## PROBLEM DESCRIPTION
Please give every line below again exactly, but not its pictures.

Segment Start: MATERIAL SUPPLIED

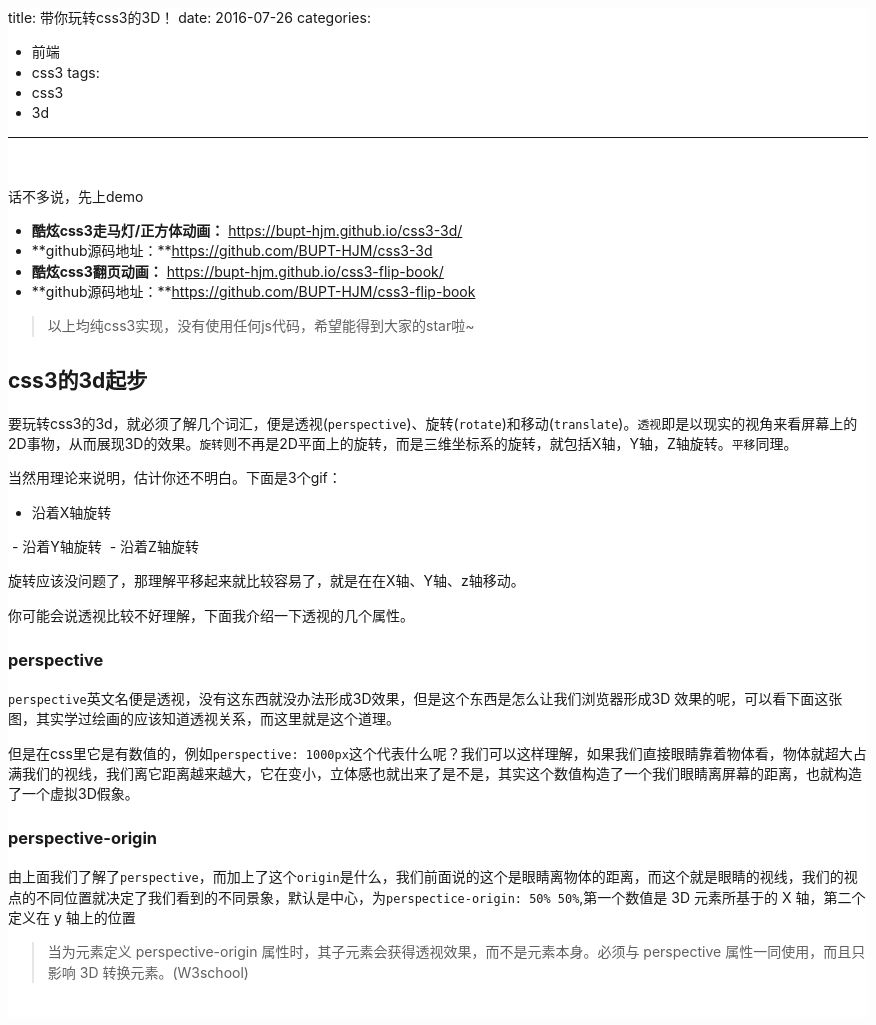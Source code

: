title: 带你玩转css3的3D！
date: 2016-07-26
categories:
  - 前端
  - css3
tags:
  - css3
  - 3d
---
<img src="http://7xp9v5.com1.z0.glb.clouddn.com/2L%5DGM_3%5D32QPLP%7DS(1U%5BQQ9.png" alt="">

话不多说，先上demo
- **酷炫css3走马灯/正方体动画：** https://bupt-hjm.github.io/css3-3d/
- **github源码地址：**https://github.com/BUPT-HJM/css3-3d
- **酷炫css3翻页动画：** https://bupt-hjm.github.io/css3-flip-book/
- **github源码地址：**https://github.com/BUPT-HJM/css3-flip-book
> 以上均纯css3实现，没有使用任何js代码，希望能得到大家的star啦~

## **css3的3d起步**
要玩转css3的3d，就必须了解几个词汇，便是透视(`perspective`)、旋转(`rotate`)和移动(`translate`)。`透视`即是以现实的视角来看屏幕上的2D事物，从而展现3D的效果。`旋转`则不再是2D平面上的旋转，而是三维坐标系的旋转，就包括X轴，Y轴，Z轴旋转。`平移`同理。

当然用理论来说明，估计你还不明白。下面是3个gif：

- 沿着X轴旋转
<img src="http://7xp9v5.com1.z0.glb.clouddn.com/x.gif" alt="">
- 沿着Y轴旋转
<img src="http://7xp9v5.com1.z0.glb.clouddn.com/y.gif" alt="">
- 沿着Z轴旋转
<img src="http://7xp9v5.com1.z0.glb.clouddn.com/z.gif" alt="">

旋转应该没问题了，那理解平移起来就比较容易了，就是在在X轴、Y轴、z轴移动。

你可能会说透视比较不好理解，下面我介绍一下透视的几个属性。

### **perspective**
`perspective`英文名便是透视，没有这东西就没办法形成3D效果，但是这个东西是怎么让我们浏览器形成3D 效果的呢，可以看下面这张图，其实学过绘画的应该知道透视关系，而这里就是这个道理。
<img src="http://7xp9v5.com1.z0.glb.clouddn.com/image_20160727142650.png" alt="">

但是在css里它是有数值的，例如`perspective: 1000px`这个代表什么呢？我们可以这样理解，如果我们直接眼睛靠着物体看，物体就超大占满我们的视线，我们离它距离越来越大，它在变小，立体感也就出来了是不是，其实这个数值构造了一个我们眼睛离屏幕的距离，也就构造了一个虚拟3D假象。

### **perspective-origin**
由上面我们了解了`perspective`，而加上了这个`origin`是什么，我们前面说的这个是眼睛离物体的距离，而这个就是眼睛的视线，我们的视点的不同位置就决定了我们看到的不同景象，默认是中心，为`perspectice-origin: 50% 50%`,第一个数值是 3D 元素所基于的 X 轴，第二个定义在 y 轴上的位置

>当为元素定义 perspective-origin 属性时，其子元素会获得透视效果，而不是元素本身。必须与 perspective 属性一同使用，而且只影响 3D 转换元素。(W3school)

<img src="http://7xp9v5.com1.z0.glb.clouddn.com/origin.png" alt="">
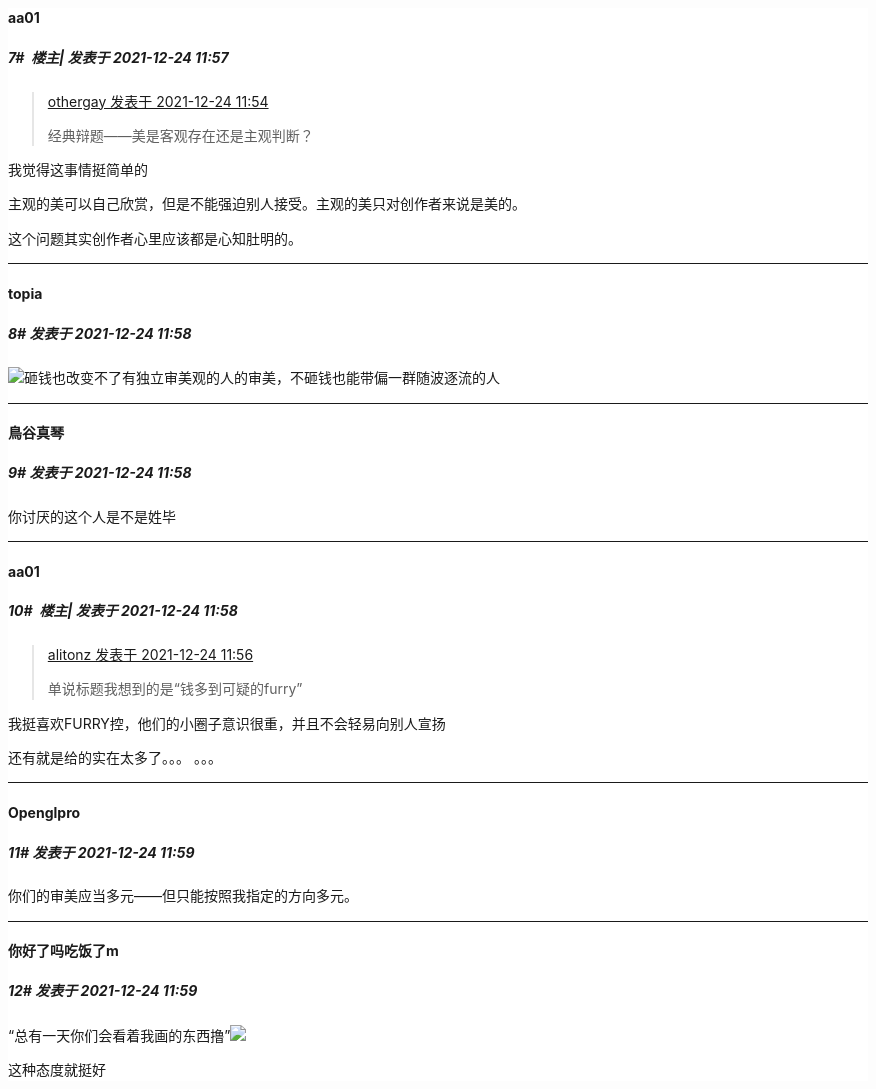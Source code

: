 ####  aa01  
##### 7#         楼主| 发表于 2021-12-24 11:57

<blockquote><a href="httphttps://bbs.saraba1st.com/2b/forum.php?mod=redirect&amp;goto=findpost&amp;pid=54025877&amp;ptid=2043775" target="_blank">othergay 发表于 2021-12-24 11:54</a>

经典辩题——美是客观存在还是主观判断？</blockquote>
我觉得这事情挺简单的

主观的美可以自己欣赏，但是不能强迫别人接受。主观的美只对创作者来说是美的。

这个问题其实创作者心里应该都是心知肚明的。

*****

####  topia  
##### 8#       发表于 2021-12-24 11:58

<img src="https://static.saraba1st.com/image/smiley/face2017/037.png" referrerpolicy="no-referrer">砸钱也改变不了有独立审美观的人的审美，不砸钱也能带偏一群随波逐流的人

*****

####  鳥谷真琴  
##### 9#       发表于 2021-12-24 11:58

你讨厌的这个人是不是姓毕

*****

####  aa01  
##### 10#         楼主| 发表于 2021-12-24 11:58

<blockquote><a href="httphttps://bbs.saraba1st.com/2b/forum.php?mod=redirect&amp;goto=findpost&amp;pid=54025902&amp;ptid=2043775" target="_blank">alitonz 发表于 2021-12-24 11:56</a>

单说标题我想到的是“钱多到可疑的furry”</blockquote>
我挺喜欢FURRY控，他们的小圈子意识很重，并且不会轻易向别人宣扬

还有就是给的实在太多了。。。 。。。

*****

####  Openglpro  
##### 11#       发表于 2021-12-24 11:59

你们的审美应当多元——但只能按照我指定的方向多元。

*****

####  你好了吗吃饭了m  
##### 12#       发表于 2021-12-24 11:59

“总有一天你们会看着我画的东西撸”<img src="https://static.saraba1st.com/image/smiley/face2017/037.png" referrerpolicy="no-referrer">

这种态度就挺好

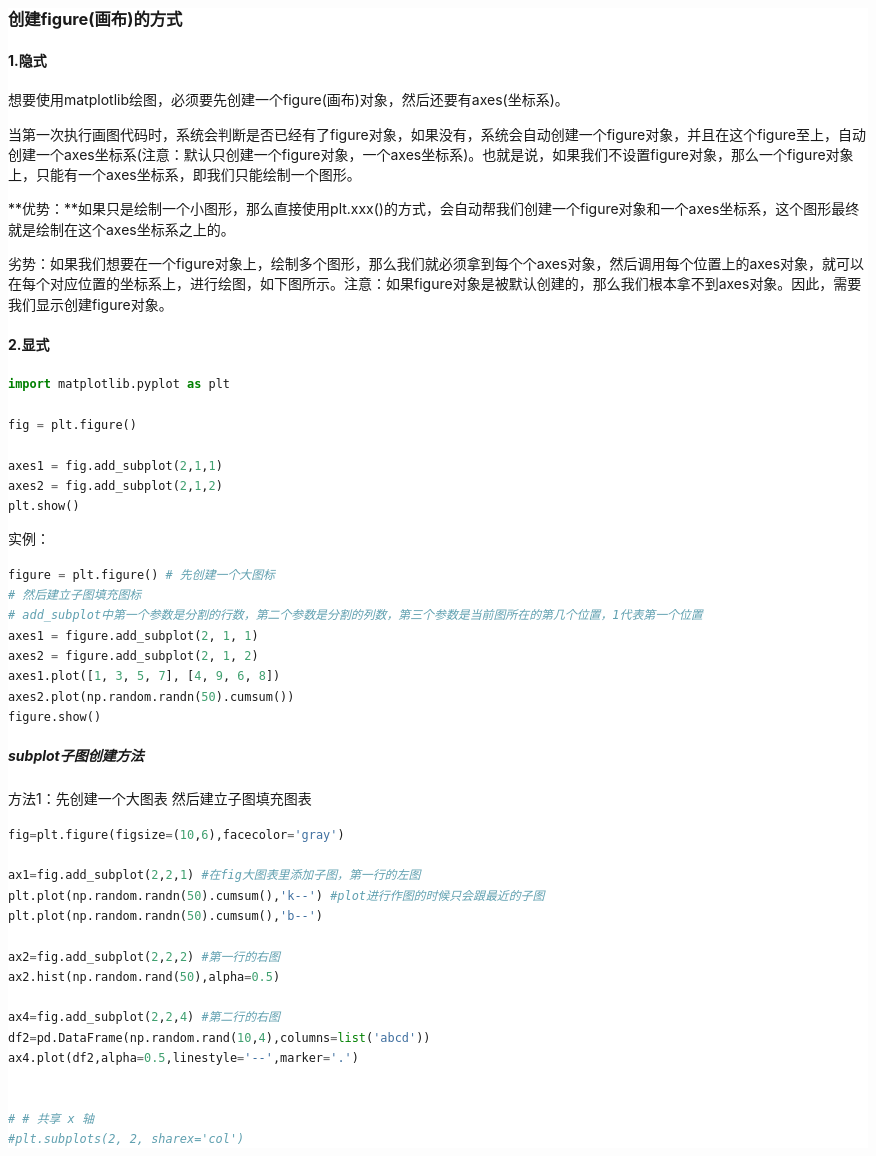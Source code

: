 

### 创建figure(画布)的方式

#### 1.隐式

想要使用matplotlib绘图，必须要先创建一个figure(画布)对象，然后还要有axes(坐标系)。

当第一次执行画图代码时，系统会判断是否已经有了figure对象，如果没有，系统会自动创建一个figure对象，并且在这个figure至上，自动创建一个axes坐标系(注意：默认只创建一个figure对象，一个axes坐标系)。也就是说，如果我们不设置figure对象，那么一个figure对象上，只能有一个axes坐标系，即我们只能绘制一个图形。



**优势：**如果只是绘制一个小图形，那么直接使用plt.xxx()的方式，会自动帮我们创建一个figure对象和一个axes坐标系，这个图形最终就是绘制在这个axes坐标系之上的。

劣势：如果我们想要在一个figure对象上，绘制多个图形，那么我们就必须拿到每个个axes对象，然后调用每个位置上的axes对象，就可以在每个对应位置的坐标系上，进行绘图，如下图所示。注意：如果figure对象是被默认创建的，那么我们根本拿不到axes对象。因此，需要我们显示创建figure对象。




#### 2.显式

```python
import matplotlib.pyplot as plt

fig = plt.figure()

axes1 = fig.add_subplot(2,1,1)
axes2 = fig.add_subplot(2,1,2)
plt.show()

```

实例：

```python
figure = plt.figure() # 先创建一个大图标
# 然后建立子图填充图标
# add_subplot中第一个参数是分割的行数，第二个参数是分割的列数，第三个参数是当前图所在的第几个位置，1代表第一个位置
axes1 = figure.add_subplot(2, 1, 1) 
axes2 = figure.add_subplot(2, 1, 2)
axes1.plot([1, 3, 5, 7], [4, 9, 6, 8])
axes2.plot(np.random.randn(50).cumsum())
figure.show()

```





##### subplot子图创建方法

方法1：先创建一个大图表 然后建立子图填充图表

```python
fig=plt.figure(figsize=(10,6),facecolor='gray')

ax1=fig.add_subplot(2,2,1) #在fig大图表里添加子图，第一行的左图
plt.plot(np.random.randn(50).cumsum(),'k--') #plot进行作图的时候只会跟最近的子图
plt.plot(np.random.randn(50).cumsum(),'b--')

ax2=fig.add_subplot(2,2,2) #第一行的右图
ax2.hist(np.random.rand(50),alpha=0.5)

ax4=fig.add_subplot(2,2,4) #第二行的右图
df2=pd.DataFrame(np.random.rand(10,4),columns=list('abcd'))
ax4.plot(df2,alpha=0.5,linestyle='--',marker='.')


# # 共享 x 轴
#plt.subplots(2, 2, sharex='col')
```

Segment End: MATERIAL SUPPLIED

## WRITTEN RESPONSE
Source code

:title: 带你玩转css3的3D！
date: 2016-07-26
categories:
  - 前端
  - css3
tags:
  - css3
  - 3d
---
<img src="http://7xp9v5.com1.z0.glb.clouddn.com/2L%5DGM_3%5D32QPLP%7DS(1U%5BQQ9.png" alt="">

话不多说，先上demo
- **酷炫css3走马灯/正方体动画：** https://bupt-hjm.github.io/css3-3d/
- **github源码地址：**https://github.com/BUPT-HJM/css3-3d
- **酷炫css3翻页动画：** https://bupt-hjm.github.io/css3-flip-book/
- **github源码地址：**https://github.com/BUPT-HJM/css3-flip-book
> 以上均纯css3实现，没有使用任何js代码，希望能得到大家的star啦~

## **css3的3d起步**
要玩转css3的3d，就必须了解几个词汇，便是透视(`perspective`)、旋转(`rotate`)和移动(`translate`)。`透视`即是以现实的视角来看屏幕上的2D事物，从而展现3D的效果。`旋转`则不再是2D平面上的旋转，而是三维坐标系的旋转，就包括X轴，Y轴，Z轴旋转。`平移`同理。

当然用理论来说明，估计你还不明白。下面是3个gif：

- 沿着X轴旋转
<img src="http://7xp9v5.com1.z0.glb.clouddn.com/x.gif" alt="">
- 沿着Y轴旋转
<img src="http://7xp9v5.com1.z0.glb.clouddn.com/y.gif" alt="">
- 沿着Z轴旋转
<img src="http://7xp9v5.com1.z0.glb.clouddn.com/z.gif" alt="">

旋转应该没问题了，那理解平移起来就比较容易了，就是在在X轴、Y轴、z轴移动。

你可能会说透视比较不好理解，下面我介绍一下透视的几个属性。

### **perspective**
`perspective`英文名便是透视，没有这东西就没办法形成3D效果，但是这个东西是怎么让我们浏览器形成3D 效果的呢，可以看下面这张图，其实学过绘画的应该知道透视关系，而这里就是这个道理。
<img src="http://7xp9v5.com1.z0.glb.clouddn.com/image_20160727142650.png" alt="">

但是在css里它是有数值的，例如`perspective: 1000px`这个代表什么呢？我们可以这样理解，如果我们直接眼睛靠着物体看，物体就超大占满我们的视线，我们离它距离越来越大，它在变小，立体感也就出来了是不是，其实这个数值构造了一个我们眼睛离屏幕的距离，也就构造了一个虚拟3D假象。

### **perspective-origin**
由上面我们了解了`perspective`，而加上了这个`origin`是什么，我们前面说的这个是眼睛离物体的距离，而这个就是眼睛的视线，我们的视点的不同位置就决定了我们看到的不同景象，默认是中心，为`perspectice-origin: 50% 50%`,第一个数值是 3D 元素所基于的 X 轴，第二个定义在 y 轴上的位置

>当为元素定义 perspective-origin 属性时，其子元素会获得透视效果，而不是元素本身。必须与 perspective 属性一同使用，而且只影响 3D 转换元素。(W3school)

<img src="http://7xp9v5.com1.z0.glb.clouddn.com/origin.png" alt="">
Source code

: ####  aa01  
##### 7#         楼主| 发表于 2021-12-24 11:57

<blockquote><a href="httphttps://bbs.saraba1st.com/2b/forum.php?mod=redirect&amp;goto=findpost&amp;pid=54025877&amp;ptid=2043775" target="_blank">othergay 发表于 2021-12-24 11:54</a>

经典辩题——美是客观存在还是主观判断？</blockquote>
我觉得这事情挺简单的

主观的美可以自己欣赏，但是不能强迫别人接受。主观的美只对创作者来说是美的。

这个问题其实创作者心里应该都是心知肚明的。

*****

####  topia  
##### 8#       发表于 2021-12-24 11:58

<img src="https://static.saraba1st.com/image/smiley/face2017/037.png" referrerpolicy="no-referrer">砸钱也改变不了有独立审美观的人的审美，不砸钱也能带偏一群随波逐流的人

*****

####  鳥谷真琴  
##### 9#       发表于 2021-12-24 11:58

你讨厌的这个人是不是姓毕

*****

####  aa01  
##### 10#         楼主| 发表于 2021-12-24 11:58

<blockquote><a href="httphttps://bbs.saraba1st.com/2b/forum.php?mod=redirect&amp;goto=findpost&amp;pid=54025902&amp;ptid=2043775" target="_blank">alitonz 发表于 2021-12-24 11:56</a>

单说标题我想到的是“钱多到可疑的furry”</blockquote>
我挺喜欢FURRY控，他们的小圈子意识很重，并且不会轻易向别人宣扬

还有就是给的实在太多了。。。 。。。

*****

####  Openglpro  
##### 11#       发表于 2021-12-24 11:59

你们的审美应当多元——但只能按照我指定的方向多元。

*****

####  你好了吗吃饭了m  
##### 12#       发表于 2021-12-24 11:59

“总有一天你们会看着我画的东西撸”<img src="https://static.saraba1st.com/image/smiley/face2017/037.png" referrerpolicy="no-referrer">

这种态度就挺好

Source code

: 

### 创建figure(画布)的方式

#### 1.隐式

想要使用matplotlib绘图，必须要先创建一个figure(画布)对象，然后还要有axes(坐标系)。

当第一次执行画图代码时，系统会判断是否已经有了figure对象，如果没有，系统会自动创建一个figure对象，并且在这个figure至上，自动创建一个axes坐标系(注意：默认只创建一个figure对象，一个axes坐标系)。也就是说，如果我们不设置figure对象，那么一个figure对象上，只能有一个axes坐标系，即我们只能绘制一个图形。



**优势：**如果只是绘制一个小图形，那么直接使用plt.xxx()的方式，会自动帮我们创建一个figure对象和一个axes坐标系，这个图形最终就是绘制在这个axes坐标系之上的。

劣势：如果我们想要在一个figure对象上，绘制多个图形，那么我们就必须拿到每个个axes对象，然后调用每个位置上的axes对象，就可以在每个对应位置的坐标系上，进行绘图，如下图所示。注意：如果figure对象是被默认创建的，那么我们根本拿不到axes对象。因此，需要我们显示创建figure对象。




#### 2.显式

```python
import matplotlib.pyplot as plt

fig = plt.figure()

axes1 = fig.add_subplot(2,1,1)
axes2 = fig.add_subplot(2,1,2)
plt.show()

```

实例：

```python
figure = plt.figure() # 先创建一个大图标
# 然后建立子图填充图标
# add_subplot中第一个参数是分割的行数，第二个参数是分割的列数，第三个参数是当前图所在的第几个位置，1代表第一个位置
axes1 = figure.add_subplot(2, 1, 1) 
axes2 = figure.add_subplot(2, 1, 2)
axes1.plot([1, 3, 5, 7], [4, 9, 6, 8])
axes2.plot(np.random.randn(50).cumsum())
figure.show()

```





##### subplot子图创建方法

方法1：先创建一个大图表 然后建立子图填充图表

```python
fig=plt.figure(figsize=(10,6),facecolor='gray')

ax1=fig.add_subplot(2,2,1) #在fig大图表里添加子图，第一行的左图
plt.plot(np.random.randn(50).cumsum(),'k--') #plot进行作图的时候只会跟最近的子图
plt.plot(np.random.randn(50).cumsum(),'b--')

ax2=fig.add_subplot(2,2,2) #第一行的右图
ax2.hist(np.random.rand(50),alpha=0.5)

ax4=fig.add_subplot(2,2,4) #第二行的右图
df2=pd.DataFrame(np.random.rand(10,4),columns=list('abcd'))
ax4.plot(df2,alpha=0.5,linestyle='--',marker='.')


# # 共享 x 轴
#plt.subplots(2, 2, sharex='col')
```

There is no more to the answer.